# Today's Top Stories

Cisco has confirmed active exploitation of CVE-2026-20245, a high-severity flaw (CVSS 7.8) in Catalyst SD-WAN Manager affecting on-premises, Cloud-Pro, Cloud (Cisco Managed), and FedRAMP government deployments — with no patch currently available. Security teams running any of these SD-WAN configurations should treat this as an urgent priority given active in-the-wild exploitation and the breadth of affected deployment types.

Mandiant reports that the Silent Ransom Group (SRG) is actively targeting U.S. law firms and professional services organizations through vishing campaigns impersonating IT support, enabling data theft within hours of initial contact. The speed of compromise — sometimes under a single business day — makes this threat particularly acute for organizations with sensitive client data and less mature security operations.

A new Gafgyt botnet variant dubbed C0XMO is actively exploiting a vulnerability in DD-WRT router firmware, targeting multiple CPU architectures and programmatically terminating competing malware processes to monopolize infected devices. Security teams managing DD-WRT-based network infrastructure should audit for compromise indicators, as the botnet's cross-architecture capability broadens its attack surface significantly.
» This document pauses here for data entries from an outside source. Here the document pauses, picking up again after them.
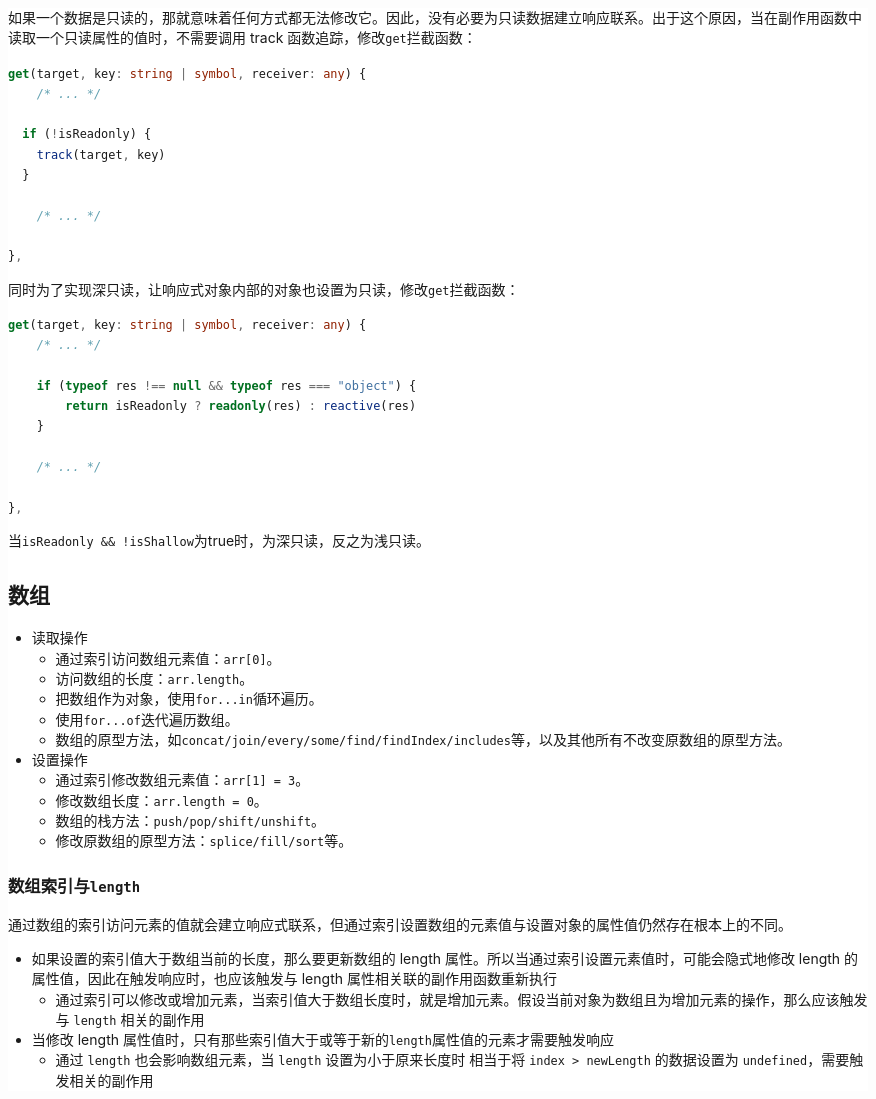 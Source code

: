 如果一个数据是只读的，那就意味着任何方式都无法修改它。因此，没有必要为只读数据建立响应联系。出于这个原因，当在副作用函数中读取一个只读属性的值时，不需要调用 track 函数追踪，修改`get`拦截函数：

```typescript
get(target, key: string | symbol, receiver: any) {
  	/* ... */
  	
  if (!isReadonly) {
    track(target, key)
  }
  
	/* ... */
	
},

```

同时为了实现深只读，让响应式对象内部的对象也设置为只读，修改`get`拦截函数：

```typescript
get(target, key: string | symbol, receiver: any) {
  	/* ... */
  	
    if (typeof res !== null && typeof res === "object") {
    	return isReadonly ? readonly(res) : reactive(res)
    }
  
	/* ... */
	
},
```

当`isReadonly && !isShallow`为true时，为深只读，反之为浅只读。

## 数组

- 读取操作
    - 通过索引访问数组元素值：`arr[0]`。
    - 访问数组的长度：`arr.length`。
    - 把数组作为对象，使用`for...in`循环遍历。
    - 使用`for...of`迭代遍历数组。
    - 数组的原型方法，如`concat/join/every/some/find/findIndex/includes`等，以及其他所有不改变原数组的原型方法。
- 设置操作
    - 通过索引修改数组元素值：`arr[1] = 3`。
    - 修改数组长度：`arr.length = 0`。
    - 数组的栈方法：`push/pop/shift/unshift`。
    - 修改原数组的原型方法：`splice/fill/sort`等。

### **数组索引与`length`**

通过数组的索引访问元素的值就会建立响应式联系，但通过索引设置数组的元素值与设置对象的属性值仍然存在根本上的不同。

- 如果设置的索引值大于数组当前的长度，那么要更新数组的 length 属性。所以当通过索引设置元素值时，可能会隐式地修改 length 的属性值，因此在触发响应时，也应该触发与 length 属性相关联的副作用函数重新执行
    - 通过索引可以修改或增加元素，当索引值大于数组长度时，就是增加元素。假设当前对象为数组且为增加元素的操作，那么应该触发与 `length` 相关的副作用
- 当修改 length 属性值时，只有那些索引值大于或等于新的`length`属性值的元素才需要触发响应
    - 通过 `length` 也会影响数组元素，当 `length` 设置为小于原来长度时 相当于将 `index > newLength` 的数据设置为 `undefined`，需要触发相关的副作用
A researcher reverse-engineered Bright Data's iOS SDK — embedded in consumer apps including those running on always-on smart TVs — and found it silently enrolls devices as exit nodes in what Bright Data markets as the world's largest residential proxy network, heavily targeting AI industry web-scraping customers. This supply-chain-style proxy abuse has direct implications for enterprise network defenders who may see unexpected traffic originating from consumer device IP ranges.

A school shooting survivor has filed suit against an AI-based gun detection vendor after the system failed to identify a weapon before a shooting, raising legal and technical questions about accuracy thresholds required for safety-critical AI deployments. This case sets a potential precedent for liability standards in AI security systems used in physical security contexts.

Opal Security closed a $23 million funding round — bringing its total to $59 million — to expand its AI-native identity governance platform and announced five senior leadership hires. The investment signals continued enterprise demand for automated identity access management tooling amid ongoing credential-based attack trends.

Emphere raised $2.1 million to develop an AI-driven vulnerability remediation solution aimed at software companies seeking to accelerate release cycles. While early-stage, the product targets the gap between vulnerability identification and remediation that plagues many development pipelines.

Microsoft released an open-source fork of Windows Terminal called Intelligent Terminal, integrating AI assistance directly into the terminal interface without disrupting active sessions. Security practitioners using Windows Terminal for administrative and scripting tasks may find the tool relevant as AI-assisted command-line tooling becomes more prevalent.

Ars Technica published a piece on microbes found living in proximity to Ötzi the Iceman, exploring the boundary between artifact and ecosystem. This article has no relevance to cybersecurity practitioners.

Ars Technica reported that American Diabetes Association journal editor-in-chief Steven Kahn and former ADA president Desmond Schatz were ejected from a diabetes conference for distributing journal reprints. This article has no relevance to cybersecurity practitioners.